TASK DATA |
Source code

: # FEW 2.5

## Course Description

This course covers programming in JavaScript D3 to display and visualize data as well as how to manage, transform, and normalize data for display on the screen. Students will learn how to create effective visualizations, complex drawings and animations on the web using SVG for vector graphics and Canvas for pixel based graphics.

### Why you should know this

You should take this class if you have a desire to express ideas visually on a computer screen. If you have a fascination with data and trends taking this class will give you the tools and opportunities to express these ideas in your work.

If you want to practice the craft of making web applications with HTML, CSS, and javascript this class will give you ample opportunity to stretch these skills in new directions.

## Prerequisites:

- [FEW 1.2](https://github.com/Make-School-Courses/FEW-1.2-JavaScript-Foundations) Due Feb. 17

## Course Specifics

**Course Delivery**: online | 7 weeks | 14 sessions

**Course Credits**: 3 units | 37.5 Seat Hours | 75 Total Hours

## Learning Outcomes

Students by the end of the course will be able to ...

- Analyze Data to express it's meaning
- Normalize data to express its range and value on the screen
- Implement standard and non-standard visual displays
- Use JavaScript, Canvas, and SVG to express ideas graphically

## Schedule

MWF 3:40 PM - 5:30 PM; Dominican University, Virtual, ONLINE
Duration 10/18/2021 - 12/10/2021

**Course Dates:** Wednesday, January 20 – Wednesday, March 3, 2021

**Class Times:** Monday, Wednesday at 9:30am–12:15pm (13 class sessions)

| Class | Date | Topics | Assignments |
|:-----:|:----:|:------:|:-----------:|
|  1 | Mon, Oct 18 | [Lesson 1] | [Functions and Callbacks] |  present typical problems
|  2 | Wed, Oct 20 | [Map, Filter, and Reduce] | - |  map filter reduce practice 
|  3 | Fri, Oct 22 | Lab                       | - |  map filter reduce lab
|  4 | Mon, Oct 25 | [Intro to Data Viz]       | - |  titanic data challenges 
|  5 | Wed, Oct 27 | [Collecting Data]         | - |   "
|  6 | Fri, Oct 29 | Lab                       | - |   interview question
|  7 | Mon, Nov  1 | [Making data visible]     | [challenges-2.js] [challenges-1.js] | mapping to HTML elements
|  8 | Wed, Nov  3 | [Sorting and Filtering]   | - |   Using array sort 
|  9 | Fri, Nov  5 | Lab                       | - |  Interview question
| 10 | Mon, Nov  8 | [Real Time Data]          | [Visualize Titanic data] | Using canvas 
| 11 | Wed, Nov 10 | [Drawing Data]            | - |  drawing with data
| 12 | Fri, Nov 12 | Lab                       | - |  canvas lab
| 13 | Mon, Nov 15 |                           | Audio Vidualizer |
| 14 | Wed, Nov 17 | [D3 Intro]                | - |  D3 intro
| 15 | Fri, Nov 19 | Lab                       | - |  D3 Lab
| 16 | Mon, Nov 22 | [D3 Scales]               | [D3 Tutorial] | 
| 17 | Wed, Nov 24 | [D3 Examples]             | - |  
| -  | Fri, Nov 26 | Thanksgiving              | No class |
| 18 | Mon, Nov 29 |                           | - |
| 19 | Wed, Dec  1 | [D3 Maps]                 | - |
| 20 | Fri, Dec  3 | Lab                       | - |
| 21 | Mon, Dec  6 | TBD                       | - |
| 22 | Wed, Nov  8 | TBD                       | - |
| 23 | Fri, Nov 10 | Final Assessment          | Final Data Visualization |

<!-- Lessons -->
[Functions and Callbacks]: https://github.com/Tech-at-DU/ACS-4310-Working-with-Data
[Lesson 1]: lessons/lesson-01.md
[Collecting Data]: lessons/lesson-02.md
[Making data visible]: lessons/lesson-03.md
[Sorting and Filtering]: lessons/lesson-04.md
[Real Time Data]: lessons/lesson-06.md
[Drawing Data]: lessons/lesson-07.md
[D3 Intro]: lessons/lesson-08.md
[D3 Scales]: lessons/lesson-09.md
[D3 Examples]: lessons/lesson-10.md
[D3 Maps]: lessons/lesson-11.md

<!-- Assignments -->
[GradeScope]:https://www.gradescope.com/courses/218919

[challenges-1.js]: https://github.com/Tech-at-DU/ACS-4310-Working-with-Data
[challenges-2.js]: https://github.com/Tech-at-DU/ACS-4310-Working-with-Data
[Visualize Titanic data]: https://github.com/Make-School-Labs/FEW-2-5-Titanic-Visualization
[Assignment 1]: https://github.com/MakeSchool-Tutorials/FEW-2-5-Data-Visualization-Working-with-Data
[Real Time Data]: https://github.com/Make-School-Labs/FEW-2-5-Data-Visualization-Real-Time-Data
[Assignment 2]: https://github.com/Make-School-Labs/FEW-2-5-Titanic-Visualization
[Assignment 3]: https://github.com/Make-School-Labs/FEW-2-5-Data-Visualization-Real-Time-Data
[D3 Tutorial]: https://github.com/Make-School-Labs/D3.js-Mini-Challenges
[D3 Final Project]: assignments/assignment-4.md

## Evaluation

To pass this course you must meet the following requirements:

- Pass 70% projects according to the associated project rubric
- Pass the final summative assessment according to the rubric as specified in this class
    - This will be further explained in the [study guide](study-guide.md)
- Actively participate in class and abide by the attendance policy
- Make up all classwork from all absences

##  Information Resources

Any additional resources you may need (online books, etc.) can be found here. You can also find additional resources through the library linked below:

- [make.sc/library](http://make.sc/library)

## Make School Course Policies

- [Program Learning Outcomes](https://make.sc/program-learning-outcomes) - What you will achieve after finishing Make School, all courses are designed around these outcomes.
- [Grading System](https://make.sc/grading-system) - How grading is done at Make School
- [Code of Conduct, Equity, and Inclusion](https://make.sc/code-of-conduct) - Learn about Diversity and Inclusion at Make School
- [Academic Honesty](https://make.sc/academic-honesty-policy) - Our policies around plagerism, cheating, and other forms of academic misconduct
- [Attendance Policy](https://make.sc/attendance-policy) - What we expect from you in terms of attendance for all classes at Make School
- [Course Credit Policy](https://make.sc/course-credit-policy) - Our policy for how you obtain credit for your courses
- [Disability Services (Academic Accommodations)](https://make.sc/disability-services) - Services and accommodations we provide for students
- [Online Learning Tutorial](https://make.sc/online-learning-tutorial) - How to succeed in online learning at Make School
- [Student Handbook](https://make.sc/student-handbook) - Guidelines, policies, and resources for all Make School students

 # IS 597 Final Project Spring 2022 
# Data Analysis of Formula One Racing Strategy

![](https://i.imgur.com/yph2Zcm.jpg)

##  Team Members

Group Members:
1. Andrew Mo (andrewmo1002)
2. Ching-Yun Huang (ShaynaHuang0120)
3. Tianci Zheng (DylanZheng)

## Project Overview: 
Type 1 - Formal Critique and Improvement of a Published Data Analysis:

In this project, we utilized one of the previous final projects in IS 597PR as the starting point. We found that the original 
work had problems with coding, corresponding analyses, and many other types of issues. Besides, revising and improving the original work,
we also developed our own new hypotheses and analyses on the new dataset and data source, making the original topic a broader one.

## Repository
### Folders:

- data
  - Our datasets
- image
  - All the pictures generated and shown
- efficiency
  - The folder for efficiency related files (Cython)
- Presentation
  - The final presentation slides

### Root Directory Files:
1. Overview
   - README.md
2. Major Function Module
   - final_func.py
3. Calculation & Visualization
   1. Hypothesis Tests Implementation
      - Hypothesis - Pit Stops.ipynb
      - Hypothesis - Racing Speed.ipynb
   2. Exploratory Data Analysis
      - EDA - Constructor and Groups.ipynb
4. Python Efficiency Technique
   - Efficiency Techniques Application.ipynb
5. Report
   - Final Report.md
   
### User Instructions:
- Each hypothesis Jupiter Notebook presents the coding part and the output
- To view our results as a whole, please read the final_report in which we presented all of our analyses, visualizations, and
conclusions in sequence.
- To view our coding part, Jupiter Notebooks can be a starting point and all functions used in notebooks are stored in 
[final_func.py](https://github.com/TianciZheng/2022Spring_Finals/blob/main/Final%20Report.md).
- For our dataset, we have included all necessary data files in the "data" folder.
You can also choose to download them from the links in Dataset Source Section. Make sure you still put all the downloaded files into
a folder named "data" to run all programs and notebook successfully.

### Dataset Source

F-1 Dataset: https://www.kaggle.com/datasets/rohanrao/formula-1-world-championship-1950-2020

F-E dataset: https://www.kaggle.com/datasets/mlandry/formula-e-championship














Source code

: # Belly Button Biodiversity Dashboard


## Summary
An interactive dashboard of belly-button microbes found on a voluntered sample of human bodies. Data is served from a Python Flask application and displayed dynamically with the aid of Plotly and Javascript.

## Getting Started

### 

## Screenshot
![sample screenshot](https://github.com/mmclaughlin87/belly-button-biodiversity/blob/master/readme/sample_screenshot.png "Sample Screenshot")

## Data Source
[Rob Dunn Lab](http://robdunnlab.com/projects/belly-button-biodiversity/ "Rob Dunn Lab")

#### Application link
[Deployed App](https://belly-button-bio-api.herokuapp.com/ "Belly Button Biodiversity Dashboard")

EXERCISE DETAILS |
In the entries above, restate word for word the lines between the one holding "- Actively participate" and the one holding "- [Online Learning", inclusive, and nothing besides.

SOLUTION TO THIS EXERCISE |
- Actively participate in class and abide by the attendance policy
- Make up all classwork from all absences

##  Information Resources

Any additional resources you may need (online books, etc.) can be found here. You can also find additional resources through the library linked below:

- [make.sc/library](http://make.sc/library)

## Make School Course Policies

- [Program Learning Outcomes](https://make.sc/program-learning-outcomes) - What you will achieve after finishing Make School, all courses are designed around these outcomes.
- [Grading System](https://make.sc/grading-system) - How grading is done at Make School
- [Code of Conduct, Equity, and Inclusion](https://make.sc/code-of-conduct) - Learn about Diversity and Inclusion at Make School
- [Academic Honesty](https://make.sc/academic-honesty-policy) - Our policies around plagerism, cheating, and other forms of academic misconduct
- [Attendance Policy](https://make.sc/attendance-policy) - What we expect from you in terms of attendance for all classes at Make School
- [Course Credit Policy](https://make.sc/course-credit-policy) - Our policy for how you obtain credit for your courses
- [Disability Services (Academic Accommodations)](https://make.sc/disability-services) - Services and accommodations we provide for students
- [Online Learning Tutorial](https://make.sc/online-learning-tutorial) - How to succeed in online learning at Make School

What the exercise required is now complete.